Healthcare terminology is uniquely dense and precise. The same concept can appear as clinical jargon, abbreviations, or plain patient language. A model must be able to interpret all of them correctly, often in contexts where small differences matter.
For example, abbreviations like MS could refer to multiple sclerosis, mitral stenosis, or morphine sulfate depending on the clinical context. Domain-specific training and evaluation make a significant difference here.
At Clinia, our health-grade models are trained on biomedical literature and clinical data and validated by medical experts across more than 70 specialties. When benchmarked on CURE, our Knowledge Embedder V2 shows a measurable performance gap compared with general-purpose models.
In healthcare, that difference can affect whether the right information surfaces when clinicians need it most.
For further reading:
→ Introducing heMTEB, an open-source benchmark for health information retrieval
→ Clinia Unveils Updated Health-Grade Models for Trusted and Scalable Health Workflows
→ Building Better AI Models with Medical Experts and Linguists
The Pitt also hints at a subtler risk: the faster clinicians adopt AI tools, the harder it becomes to work without them. But dependency isn't the only concern : something quieter can happen inside the AI itself. And blind dependence on a degrading system may be the most dangerous risk of all.
As more information flows through the system, AI can start losing track of what matters. Earlier context gets buried and critical details may be dropped.
This is what we call context rot: the gradual degradation of AI output quality as conversations grow longer and more information accumulates, like a whiteboard that keeps getting written on without ever being erased. The earliest notes don't disappear, but they become harder to read, easier to overlook.
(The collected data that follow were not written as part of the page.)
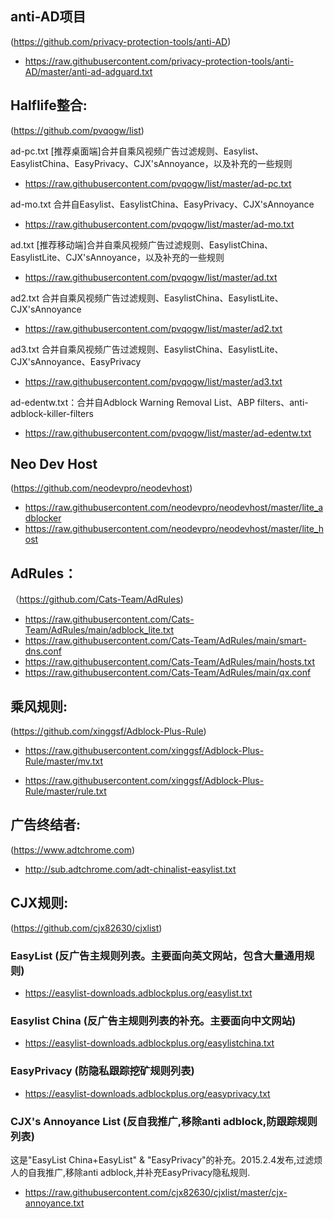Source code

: 
## anti-AD项目 
(https://github.com/privacy-protection-tools/anti-AD)

 + https://raw.githubusercontent.com/privacy-protection-tools/anti-AD/master/anti-ad-adguard.txt


## Halflife整合:
(https://github.com/pvqogw/list)

ad-pc.txt [推荐桌面端]合并自乘风视频广告过滤规则、Easylist、EasylistChina、EasyPrivacy、CJX'sAnnoyance，以及补充的一些规则
+ https://raw.githubusercontent.com/pvqogw/list/master/ad-pc.txt

ad-mo.txt 合并自Easylist、EasylistChina、EasyPrivacy、CJX'sAnnoyance
+ https://raw.githubusercontent.com/pvqogw/list/master/ad-mo.txt

ad.txt [推荐移动端]合并自乘风视频广告过滤规则、EasylistChina、EasylistLite、CJX'sAnnoyance，以及补充的一些规则
+ https://raw.githubusercontent.com/pvqogw/list/master/ad.txt

ad2.txt 合并自乘风视频广告过滤规则、EasylistChina、EasylistLite、CJX'sAnnoyance
+ https://raw.githubusercontent.com/pvqogw/list/master/ad2.txt

ad3.txt 合并自乘风视频广告过滤规则、EasylistChina、EasylistLite、CJX'sAnnoyance、EasyPrivacy
+ https://raw.githubusercontent.com/pvqogw/list/master/ad3.txt

ad-edentw.txt：合并自Adblock Warning Removal List、ABP filters、anti-adblock-killer-filters
+ https://raw.githubusercontent.com/pvqogw/list/master/ad-edentw.txt



## Neo Dev Host 
(https://github.com/neodevpro/neodevhost)

+ https://raw.githubusercontent.com/neodevpro/neodevhost/master/lite_adblocker
+ https://raw.githubusercontent.com/neodevpro/neodevhost/master/lite_host

## AdRules：
（https://github.com/Cats-Team/AdRules)
+ https://raw.githubusercontent.com/Cats-Team/AdRules/main/adblock_lite.txt
+ https://raw.githubusercontent.com/Cats-Team/AdRules/main/smart-dns.conf
+ https://raw.githubusercontent.com/Cats-Team/AdRules/main/hosts.txt
+ https://raw.githubusercontent.com/Cats-Team/AdRules/main/qx.conf


## 乘风规则:
(https://github.com/xinggsf/Adblock-Plus-Rule) 

+ https://raw.githubusercontent.com/xinggsf/Adblock-Plus-Rule/master/mv.txt

+ https://raw.githubusercontent.com/xinggsf/Adblock-Plus-Rule/master/rule.txt


## 广告终结者:
(https://www.adtchrome.com)

+ http://sub.adtchrome.com/adt-chinalist-easylist.txt


## CJX规则: 
(https://github.com/cjx82630/cjxlist) 

### EasyList (反广告主规则列表。主要面向英文网站，包含大量通用规则)

+ https://easylist-downloads.adblockplus.org/easylist.txt

### Easylist China (反广告主规则列表的补充。主要面向中文网站)

+ https://easylist-downloads.adblockplus.org/easylistchina.txt

### EasyPrivacy (防隐私跟踪挖矿规则列表)

+ https://easylist-downloads.adblockplus.org/easyprivacy.txt

### CJX's Annoyance List (反自我推广,移除anti adblock,防跟踪规则列表)
这是"EasyList China+EasyList" & "EasyPrivacy"的补充。2015.2.4发布,过滤烦人的自我推广,移除anti adblock,并补充EasyPrivacy隐私规则.

+ https://raw.githubusercontent.com/cjx82630/cjxlist/master/cjx-annoyance.txt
For example, an early note about a medication allergy might no longer influence later answers if it falls outside the model's effective context window or becomes diluted among newer information.
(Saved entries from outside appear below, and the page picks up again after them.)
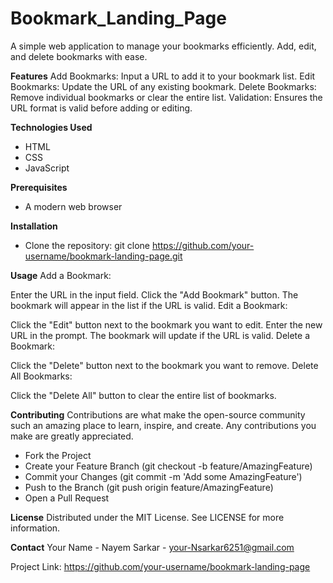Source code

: # Bookmark_Landing_Page

A simple web application to manage your bookmarks efficiently. Add, edit, and delete bookmarks with ease.

__Features__
Add Bookmarks: Input a URL to add it to your bookmark list.
Edit Bookmarks: Update the URL of any existing bookmark.
Delete Bookmarks: Remove individual bookmarks or clear the entire list.
Validation: Ensures the URL format is valid before adding or editing.

__Technologies Used__
 - HTML
 - CSS
 - JavaScript

__Prerequisites__
  - A modern web browser

__Installation__
 - Clone the repository:
   git clone https://github.com/your-username/bookmark-landing-page.git

__Usage__
Add a Bookmark:

Enter the URL in the input field.
Click the "Add Bookmark" button.
The bookmark will appear in the list if the URL is valid.
Edit a Bookmark:

Click the "Edit" button next to the bookmark you want to edit.
Enter the new URL in the prompt.
The bookmark will update if the URL is valid.
Delete a Bookmark:

Click the "Delete" button next to the bookmark you want to remove.
Delete All Bookmarks:

Click the "Delete All" button to clear the entire list of bookmarks.

__Contributing__
Contributions are what make the open-source community such an amazing place to learn, inspire, and create. Any contributions you make are greatly appreciated.

 - Fork the Project
 - Create your Feature Branch (git checkout -b feature/AmazingFeature)
 - Commit your Changes (git commit -m 'Add some AmazingFeature')
 - Push to the Branch (git push origin feature/AmazingFeature)
 - Open a Pull Request

__License__
Distributed under the MIT License. See LICENSE for more information.

__Contact__
Your Name - Nayem Sarkar - your-Nsarkar6251@gmail.com

Project Link: https://github.com/your-username/bookmark-landing-page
Larger context windows or better prompts are insufficient to address this problem. It requires continuous evaluation: structured ways to detect when answers begin to drift before they cause harm.
To dive deeper:
→ Why "Context Rot" is Quietly Degrading Search and Summarization in Healthcare AI
→ Clinia's Evaluation Framework for Safer Answers
Later in the season, The Pitt turns to a different kind of threat, which goes beyond AI itself.
After a cyberattack hits a nearby institution, the hospital preemptively shuts down its electronic infrastructure. No records, no patient data, and no AI. The team is left scrambling with pen and paper, unable to access critical information about patients already in their care.
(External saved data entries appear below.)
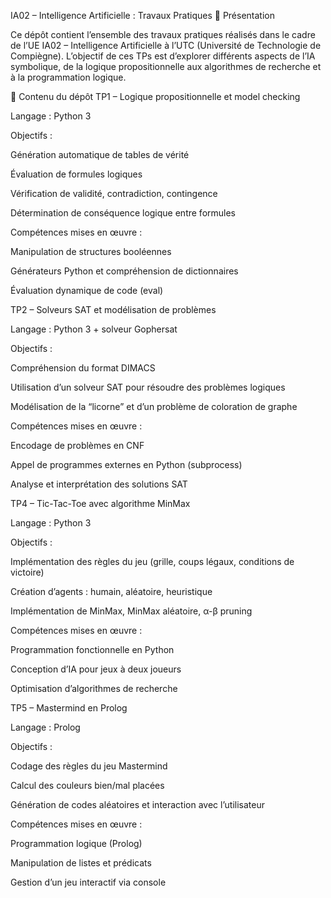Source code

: IA02 – Intelligence Artificielle : Travaux Pratiques
📌 Présentation

Ce dépôt contient l’ensemble des travaux pratiques réalisés dans le cadre de l’UE IA02 – Intelligence Artificielle à l’UTC (Université de Technologie de Compiègne).
L’objectif de ces TPs est d’explorer différents aspects de l’IA symbolique, de la logique propositionnelle aux algorithmes de recherche et à la programmation logique.

📂 Contenu du dépôt
TP1 – Logique propositionnelle et model checking

Langage : Python 3

Objectifs :

Génération automatique de tables de vérité

Évaluation de formules logiques

Vérification de validité, contradiction, contingence

Détermination de conséquence logique entre formules

Compétences mises en œuvre :

Manipulation de structures booléennes

Générateurs Python et compréhension de dictionnaires

Évaluation dynamique de code (eval)

TP2 – Solveurs SAT et modélisation de problèmes

Langage : Python 3 + solveur Gophersat

Objectifs :

Compréhension du format DIMACS

Utilisation d’un solveur SAT pour résoudre des problèmes logiques

Modélisation de la “licorne” et d’un problème de coloration de graphe

Compétences mises en œuvre :

Encodage de problèmes en CNF

Appel de programmes externes en Python (subprocess)

Analyse et interprétation des solutions SAT

TP4 – Tic-Tac-Toe avec algorithme MinMax

Langage : Python 3

Objectifs :

Implémentation des règles du jeu (grille, coups légaux, conditions de victoire)

Création d’agents : humain, aléatoire, heuristique

Implémentation de MinMax, MinMax aléatoire, α-β pruning

Compétences mises en œuvre :

Programmation fonctionnelle en Python

Conception d’IA pour jeux à deux joueurs

Optimisation d’algorithmes de recherche

TP5 – Mastermind en Prolog

Langage : Prolog

Objectifs :

Codage des règles du jeu Mastermind

Calcul des couleurs bien/mal placées

Génération de codes aléatoires et interaction avec l’utilisateur

Compétences mises en œuvre :

Programmation logique (Prolog)

Manipulation de listes et prédicats

Gestion d’un jeu interactif via console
It’s a dramatic scenario, but the underlying vulnerability is real. Healthcare AI systems operate on some of the most sensitive personal data that exists. A breach both exposes private information and disrupts care when clinicians need reliable systems the most.
This is why third-party verification matters. A SOC 2 Type II certification, for instance, means an independent auditor has continuously verified that security controls are functioning as intended. At Clinia, we hold ourselves to that standard.
→ Clinia Renews SOC 2 Type II Compliance
The Pitt suggests that clinicians should simply “proofread” AI systems.
But in healthcare, safety cannot rely solely on catching mistakes after the fact. The goal is to build systems where critical errors are less likely to occur in the first place.
That requires more than better prompts or bigger models. It requires:
benchmarks that reflect real clinical workflows,
domain-specific models trained for healthcare,
continuous evaluation of model behavior,
infrastructure that protects sensitive data,
and human oversight at every stage.
The show doesn’t answer whether AI belongs in healthcare. In reality, that question has already been settled. The real challenge is building AI systems that clinicians can rely on, not just proofread. Because in healthcare, 98% accuracy isn’t reassuring when you might be the 2%.